[Input — start]

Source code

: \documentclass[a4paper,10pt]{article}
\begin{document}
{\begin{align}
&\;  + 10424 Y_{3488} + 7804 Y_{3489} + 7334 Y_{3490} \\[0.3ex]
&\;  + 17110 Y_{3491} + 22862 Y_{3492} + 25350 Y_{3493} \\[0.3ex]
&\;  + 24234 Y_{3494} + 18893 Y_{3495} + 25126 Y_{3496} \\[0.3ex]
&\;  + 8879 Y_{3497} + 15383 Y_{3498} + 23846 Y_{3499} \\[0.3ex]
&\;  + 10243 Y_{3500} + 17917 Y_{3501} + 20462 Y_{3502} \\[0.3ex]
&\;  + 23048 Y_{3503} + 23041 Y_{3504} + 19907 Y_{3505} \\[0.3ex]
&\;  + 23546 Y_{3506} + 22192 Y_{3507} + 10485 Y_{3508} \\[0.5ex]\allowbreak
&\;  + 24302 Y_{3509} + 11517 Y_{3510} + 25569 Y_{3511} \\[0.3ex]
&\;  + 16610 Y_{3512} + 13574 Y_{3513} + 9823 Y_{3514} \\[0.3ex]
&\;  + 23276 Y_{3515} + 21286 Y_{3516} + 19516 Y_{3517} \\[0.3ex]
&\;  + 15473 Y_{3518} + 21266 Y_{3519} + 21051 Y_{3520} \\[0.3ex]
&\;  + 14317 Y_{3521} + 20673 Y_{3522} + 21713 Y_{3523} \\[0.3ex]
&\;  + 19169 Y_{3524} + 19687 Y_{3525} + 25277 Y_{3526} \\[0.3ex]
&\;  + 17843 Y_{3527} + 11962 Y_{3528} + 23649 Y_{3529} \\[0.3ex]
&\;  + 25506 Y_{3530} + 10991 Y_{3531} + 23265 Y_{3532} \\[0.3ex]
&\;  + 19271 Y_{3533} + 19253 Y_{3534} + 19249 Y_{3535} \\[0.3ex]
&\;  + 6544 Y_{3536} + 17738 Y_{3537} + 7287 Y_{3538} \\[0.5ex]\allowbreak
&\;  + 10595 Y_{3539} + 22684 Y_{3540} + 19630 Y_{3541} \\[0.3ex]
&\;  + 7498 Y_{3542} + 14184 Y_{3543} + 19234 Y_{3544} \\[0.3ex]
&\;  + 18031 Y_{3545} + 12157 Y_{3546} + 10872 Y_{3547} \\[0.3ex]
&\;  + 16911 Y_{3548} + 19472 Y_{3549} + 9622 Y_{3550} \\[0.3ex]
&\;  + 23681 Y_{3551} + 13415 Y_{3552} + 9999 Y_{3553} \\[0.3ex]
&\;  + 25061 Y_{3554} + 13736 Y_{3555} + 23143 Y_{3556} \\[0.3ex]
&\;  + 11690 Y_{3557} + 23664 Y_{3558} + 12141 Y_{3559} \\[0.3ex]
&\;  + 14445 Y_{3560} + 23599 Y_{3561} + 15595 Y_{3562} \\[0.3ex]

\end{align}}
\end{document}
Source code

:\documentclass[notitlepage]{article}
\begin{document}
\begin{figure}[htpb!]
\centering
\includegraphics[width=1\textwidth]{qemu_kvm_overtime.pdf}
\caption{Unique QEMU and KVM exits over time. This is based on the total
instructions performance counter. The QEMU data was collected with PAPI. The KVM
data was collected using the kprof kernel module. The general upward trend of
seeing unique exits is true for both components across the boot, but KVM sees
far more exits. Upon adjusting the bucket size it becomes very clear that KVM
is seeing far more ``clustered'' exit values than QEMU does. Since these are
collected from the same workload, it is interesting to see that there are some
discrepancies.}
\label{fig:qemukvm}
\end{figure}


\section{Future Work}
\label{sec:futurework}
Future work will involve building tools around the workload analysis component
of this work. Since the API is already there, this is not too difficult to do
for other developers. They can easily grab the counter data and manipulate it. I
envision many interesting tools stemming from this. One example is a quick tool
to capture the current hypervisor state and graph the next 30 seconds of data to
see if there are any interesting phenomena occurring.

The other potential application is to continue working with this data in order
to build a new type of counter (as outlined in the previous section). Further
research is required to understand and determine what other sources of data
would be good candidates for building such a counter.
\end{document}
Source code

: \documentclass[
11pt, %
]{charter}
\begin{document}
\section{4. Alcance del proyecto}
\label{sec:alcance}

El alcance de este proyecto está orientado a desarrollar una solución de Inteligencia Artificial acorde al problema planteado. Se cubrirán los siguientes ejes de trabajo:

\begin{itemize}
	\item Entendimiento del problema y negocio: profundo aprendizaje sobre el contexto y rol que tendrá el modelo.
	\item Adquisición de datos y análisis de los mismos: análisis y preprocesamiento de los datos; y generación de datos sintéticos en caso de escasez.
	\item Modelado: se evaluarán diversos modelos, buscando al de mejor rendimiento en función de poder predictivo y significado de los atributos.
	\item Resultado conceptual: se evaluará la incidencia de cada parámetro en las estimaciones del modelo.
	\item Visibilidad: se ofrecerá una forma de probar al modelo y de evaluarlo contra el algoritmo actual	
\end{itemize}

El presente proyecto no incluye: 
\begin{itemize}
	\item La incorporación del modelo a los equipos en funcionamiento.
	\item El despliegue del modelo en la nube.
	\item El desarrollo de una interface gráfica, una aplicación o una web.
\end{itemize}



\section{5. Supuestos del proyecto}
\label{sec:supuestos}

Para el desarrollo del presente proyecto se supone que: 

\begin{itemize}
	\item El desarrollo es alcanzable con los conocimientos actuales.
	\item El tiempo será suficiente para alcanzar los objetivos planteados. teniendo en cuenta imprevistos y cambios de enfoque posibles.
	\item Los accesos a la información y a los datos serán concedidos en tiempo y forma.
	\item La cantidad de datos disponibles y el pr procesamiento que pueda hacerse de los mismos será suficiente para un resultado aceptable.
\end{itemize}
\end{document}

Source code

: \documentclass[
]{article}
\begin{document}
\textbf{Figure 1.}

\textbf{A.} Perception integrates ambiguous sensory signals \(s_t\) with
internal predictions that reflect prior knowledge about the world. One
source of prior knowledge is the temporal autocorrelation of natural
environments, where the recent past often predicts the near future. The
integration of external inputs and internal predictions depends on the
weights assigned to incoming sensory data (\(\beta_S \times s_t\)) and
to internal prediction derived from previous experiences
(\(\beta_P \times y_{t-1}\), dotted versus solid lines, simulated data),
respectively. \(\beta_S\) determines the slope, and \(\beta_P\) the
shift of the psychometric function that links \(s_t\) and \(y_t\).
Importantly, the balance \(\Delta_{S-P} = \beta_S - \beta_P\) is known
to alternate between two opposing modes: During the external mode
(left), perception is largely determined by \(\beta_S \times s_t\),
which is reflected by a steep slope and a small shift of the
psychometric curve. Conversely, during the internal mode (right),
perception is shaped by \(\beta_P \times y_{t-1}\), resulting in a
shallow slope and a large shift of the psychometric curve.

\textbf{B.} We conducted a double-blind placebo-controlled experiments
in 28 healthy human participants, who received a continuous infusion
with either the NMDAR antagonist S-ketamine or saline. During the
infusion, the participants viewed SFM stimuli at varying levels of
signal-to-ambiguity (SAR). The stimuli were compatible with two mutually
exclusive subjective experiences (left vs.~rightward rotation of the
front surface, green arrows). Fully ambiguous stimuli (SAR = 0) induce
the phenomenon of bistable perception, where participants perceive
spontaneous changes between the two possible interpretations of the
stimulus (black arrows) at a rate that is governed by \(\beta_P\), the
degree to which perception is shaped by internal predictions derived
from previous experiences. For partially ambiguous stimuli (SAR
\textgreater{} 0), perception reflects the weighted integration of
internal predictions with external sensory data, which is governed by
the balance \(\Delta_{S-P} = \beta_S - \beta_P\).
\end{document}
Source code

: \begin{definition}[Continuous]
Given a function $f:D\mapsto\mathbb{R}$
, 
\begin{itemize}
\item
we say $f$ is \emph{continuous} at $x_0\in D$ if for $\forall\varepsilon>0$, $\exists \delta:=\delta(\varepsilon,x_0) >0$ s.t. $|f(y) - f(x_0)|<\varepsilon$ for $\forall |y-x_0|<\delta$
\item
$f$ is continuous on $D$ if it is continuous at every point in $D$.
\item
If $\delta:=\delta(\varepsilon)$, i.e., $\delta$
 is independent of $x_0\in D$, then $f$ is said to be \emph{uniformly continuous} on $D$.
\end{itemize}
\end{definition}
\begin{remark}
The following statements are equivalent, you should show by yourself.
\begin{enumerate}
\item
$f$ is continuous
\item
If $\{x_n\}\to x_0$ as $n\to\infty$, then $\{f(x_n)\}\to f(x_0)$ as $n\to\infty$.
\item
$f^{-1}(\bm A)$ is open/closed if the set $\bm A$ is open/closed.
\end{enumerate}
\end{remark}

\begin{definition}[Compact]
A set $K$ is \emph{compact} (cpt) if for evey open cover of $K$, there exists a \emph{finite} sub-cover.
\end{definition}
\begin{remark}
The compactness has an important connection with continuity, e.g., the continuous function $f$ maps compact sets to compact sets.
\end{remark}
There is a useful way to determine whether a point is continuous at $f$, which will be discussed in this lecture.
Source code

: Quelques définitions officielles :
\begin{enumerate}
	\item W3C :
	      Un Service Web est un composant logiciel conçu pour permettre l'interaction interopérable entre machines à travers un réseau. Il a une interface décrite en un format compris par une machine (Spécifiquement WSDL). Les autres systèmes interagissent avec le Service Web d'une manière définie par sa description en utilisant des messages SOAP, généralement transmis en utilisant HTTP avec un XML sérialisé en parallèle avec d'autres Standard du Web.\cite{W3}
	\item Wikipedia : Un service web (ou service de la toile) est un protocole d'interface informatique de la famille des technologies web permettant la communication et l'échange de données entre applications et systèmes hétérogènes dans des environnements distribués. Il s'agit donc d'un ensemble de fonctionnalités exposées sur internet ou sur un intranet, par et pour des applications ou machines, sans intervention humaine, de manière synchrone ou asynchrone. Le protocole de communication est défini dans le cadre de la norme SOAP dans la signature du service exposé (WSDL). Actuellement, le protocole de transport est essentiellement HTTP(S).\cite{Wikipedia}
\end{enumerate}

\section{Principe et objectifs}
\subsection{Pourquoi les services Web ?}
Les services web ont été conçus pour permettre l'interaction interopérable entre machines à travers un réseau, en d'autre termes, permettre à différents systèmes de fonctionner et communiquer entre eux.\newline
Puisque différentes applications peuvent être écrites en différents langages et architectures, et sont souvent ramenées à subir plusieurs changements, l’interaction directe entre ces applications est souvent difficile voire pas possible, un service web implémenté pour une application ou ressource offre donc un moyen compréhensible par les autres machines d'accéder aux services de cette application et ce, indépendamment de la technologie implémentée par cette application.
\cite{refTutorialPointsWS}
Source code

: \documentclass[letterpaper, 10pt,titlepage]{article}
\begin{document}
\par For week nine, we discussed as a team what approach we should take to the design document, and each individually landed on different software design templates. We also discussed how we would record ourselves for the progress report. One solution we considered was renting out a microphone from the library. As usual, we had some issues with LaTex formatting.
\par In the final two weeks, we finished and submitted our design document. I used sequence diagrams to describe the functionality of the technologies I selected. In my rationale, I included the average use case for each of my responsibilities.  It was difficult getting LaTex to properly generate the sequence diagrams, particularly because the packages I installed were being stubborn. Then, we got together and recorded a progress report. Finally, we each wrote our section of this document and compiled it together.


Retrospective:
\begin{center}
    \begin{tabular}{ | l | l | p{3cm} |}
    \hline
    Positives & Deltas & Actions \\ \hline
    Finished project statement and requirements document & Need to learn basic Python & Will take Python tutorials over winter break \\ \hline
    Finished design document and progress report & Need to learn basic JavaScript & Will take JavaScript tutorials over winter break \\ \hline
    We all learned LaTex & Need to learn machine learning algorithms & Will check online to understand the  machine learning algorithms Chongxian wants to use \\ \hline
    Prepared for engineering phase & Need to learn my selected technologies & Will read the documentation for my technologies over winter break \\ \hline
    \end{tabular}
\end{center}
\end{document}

[Input — finish]

Once the line with "Importantly, the balance" is found in the records above, print exactly that line and every line after it through the line with "perception is shaped by \(\beta_P".

● Reply:
Importantly, the balance \(\Delta_{S-P} = \beta_S - \beta_P\) is known
to alternate between two opposing modes: During the external mode
(left), perception is largely determined by \(\beta_S \times s_t\),
which is reflected by a steep slope and a small shift of the
psychometric curve. Conversely, during the internal mode (right),
perception is shaped by \(\beta_P \times y_{t-1}\), resulting in a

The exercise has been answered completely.